### EXERCISE INPUT
^^^^
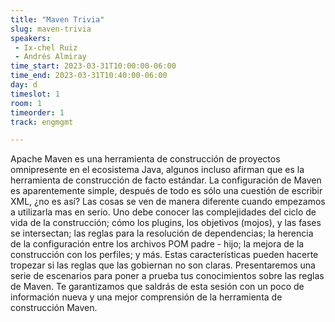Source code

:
 ```yaml
---
title: "Maven Trivia"
slug: maven-trivia
speakers:
 - Ix-chel Ruiz
 - Andrés Almiray
time_start: 2023-03-31T10:00:00-06:00
time_end: 2023-03-31T10:40:00-06:00
day: d
timeslot: 1
room: 1
timeorder: 1
track: engmgmt

---
```


Apache Maven es una herramienta de construcción de proyectos omnipresente en el ecosistema Java, algunos incluso afirman que es la herramienta de construcción  de facto estándar. La configuración de Maven es aparentemente simple, después de todo es sólo una cuestión de escribir XML, ¿no es así? Las cosas se ven de manera diferente cuando empezamos a utilizarla mas en serio. Uno debe conocer las complejidades del ciclo de vida de la construcción; cómo los plugins, los objetivos (mojos), y las fases se intersectan; las reglas para la resolución de dependencias; la herencia de la configuración entre los archivos POM padre - hijo; la mejora de la construcción con los perfiles; y más. Estas características pueden hacerte tropezar si las reglas que las gobiernan no son claras. Presentaremos una serie de escenarios para poner a prueba tus conocimientos sobre las reglas de Maven. Te garantizamos que saldrás de esta sesión con un poco de información nueva y una mejor comprensión de la herramienta de construcción Maven.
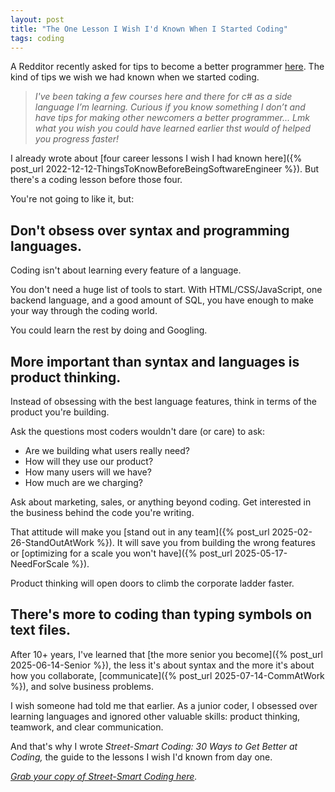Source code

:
 ```yaml
---
layout: post
title: "The One Lesson I Wish I'd Known When I Started Coding"
tags: coding
---
```


A Redditor recently asked for tips to become a better programmer [here](https://www.reddit.com/r/csharp/comments/1mnvsj9/what_do_you_wish_you_knew_when_you_started_coding/). The kind of tips we wish we had known when we started coding.

> _I've been taking a few courses here and there for c# as a side language I’m learning. Curious if you know something I don’t and have tips for making other newcomers a better programmer... Lmk what you wish you could have learned earlier thst would of helped you progress faster!_

I already wrote about [four career lessons I wish I had known here]({% post_url 2022-12-12-ThingsToKnowBeforeBeingSoftwareEngineer %}). But there's a coding lesson before those four.

You're not going to like it, but:

## Don't obsess over syntax and programming languages.

Coding isn't about learning every feature of a language.

You don't need a huge list of tools to start. With HTML/CSS/JavaScript, one backend language, and a good amount of SQL, you have enough to make your way through the coding world.

You could learn the rest by doing and Googling.

## More important than syntax and languages is product thinking.

Instead of obsessing with the best language features, think in terms of the product you're building.

Ask the questions most coders wouldn't dare (or care) to ask:

* Are we building what users really need?
* How will they use our product?
* How many users will we have?
* How much are we charging?

Ask about marketing, sales, or anything beyond coding. Get interested in the business behind the code you're writing.

That attitude will make you [stand out in any team]({% post_url 2025-02-26-StandOutAtWork %}). It will save you from building the wrong features or [optimizing for a scale you won't have]({% post_url 2025-05-17-NeedForScale %}).

Product thinking will open doors to climb the corporate ladder faster.

## There's more to coding than typing symbols on text files.

After 10+ years, I've learned that [the more senior you become]({% post_url 2025-06-14-Senior %}), the less it's about syntax and the more it's about how you collaborate, [communicate]({% post_url 2025-07-14-CommAtWork %}), and solve business problems.

I wish someone had told me that earlier. As a junior coder, I obsessed over learning languages and ignored other valuable skills: product thinking, teamwork, and clear communication.

And that's why I wrote _Street-Smart Coding: 30 Ways to Get Better at Coding,_ the guide to the lessons I wish I'd known from day one.

_[Grab your copy of Street-Smart Coding here](https://imcsarag.gumroad.com/l/streetsmartcoding)._
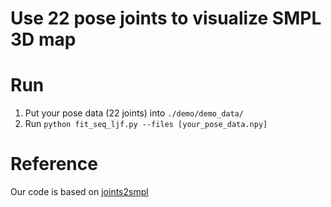# Use 22 pose joints to visualize SMPL 3D map
# Run
1. Put your pose data (22 joints) into ```./demo/demo_data/```
2. Run ```python fit_seq_ljf.py --files [your_pose_data.npy]```
# Reference
Our code is based on [joints2smpl](https://github.com/wangsen1312/joints2smpl)
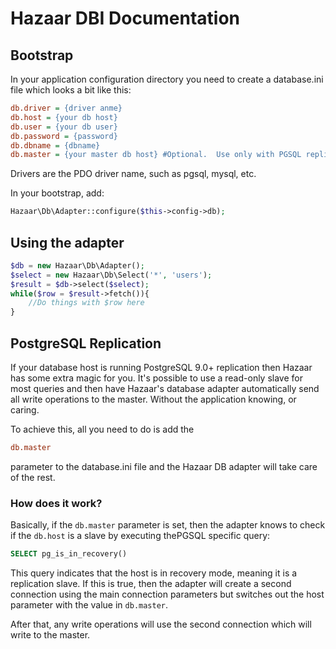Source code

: # Hazaar DBI Documentation

## Bootstrap

In your application configuration directory you need to create a database.ini file which looks a bit like this:

```ini
db.driver = {driver anme}
db.host = {your db host}
db.user = {your db user}
db.password = {password}
db.dbname = {dbname}
db.master = {your master db host} #Optional.  Use only with PGSQL replication.  See below.
```

Drivers are the PDO driver name, such as pgsql, mysql, etc.

In your bootstrap, add:

```php
Hazaar\Db\Adapter::configure($this->config->db);
```

## Using the adapter

```php
$db = new Hazaar\Db\Adapter();   
$select = new Hazaar\Db\Select('*', 'users');
$result = $db->select($select);
while($row = $result->fetch()){
    //Do things with $row here
}
```

## PostgreSQL Replication

If your database host is running PostgreSQL 9.0+ replication then Hazaar has some extra magic for you. It's possible to use a read-only slave for most queries and then have Hazaar's database adapter automatically send all write operations to the master. Without the application knowing, or caring.

To achieve this, all you need to do is add the

```ini
db.master
```

parameter to the database.ini file and the Hazaar DB adapter will take care of the rest.

### How does it work?

Basically, if the `db.master` parameter is set, then the adapter knows to check if the `db.host` is a slave by executing thePGSQL specific query:

```sql
SELECT pg_is_in_recovery()
```

This query indicates that the host is in recovery mode, meaning it is a replication slave. If this is true, then the adapter will create a second connection using the main connection parameters but switches out the host parameter with the value in `db.master`.

After that, any write operations will use the second connection which will write to the master.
^^^^
The copy should hold exactly the lines above from the one with "And that's why" through the one with "Hazaar DBI Documentation", both ends counted, and no pictures at all.

### COMPLETED TASK
And that's why I wrote _Street-Smart Coding: 30 Ways to Get Better at Coding,_ the guide to the lessons I wish I'd known from day one.

_[Grab your copy of Street-Smart Coding here](https://imcsarag.gumroad.com/l/streetsmartcoding)._
# Use 22 pose joints to visualize SMPL 3D map
# Run
1. Put your pose data (22 joints) into ```./demo/demo_data/```
2. Run ```python fit_seq_ljf.py --files [your_pose_data.npy]```
# Reference
Our code is based on [joints2smpl](https://github.com/wangsen1312/joints2smpl)
Source code

: # Hazaar DBI Documentation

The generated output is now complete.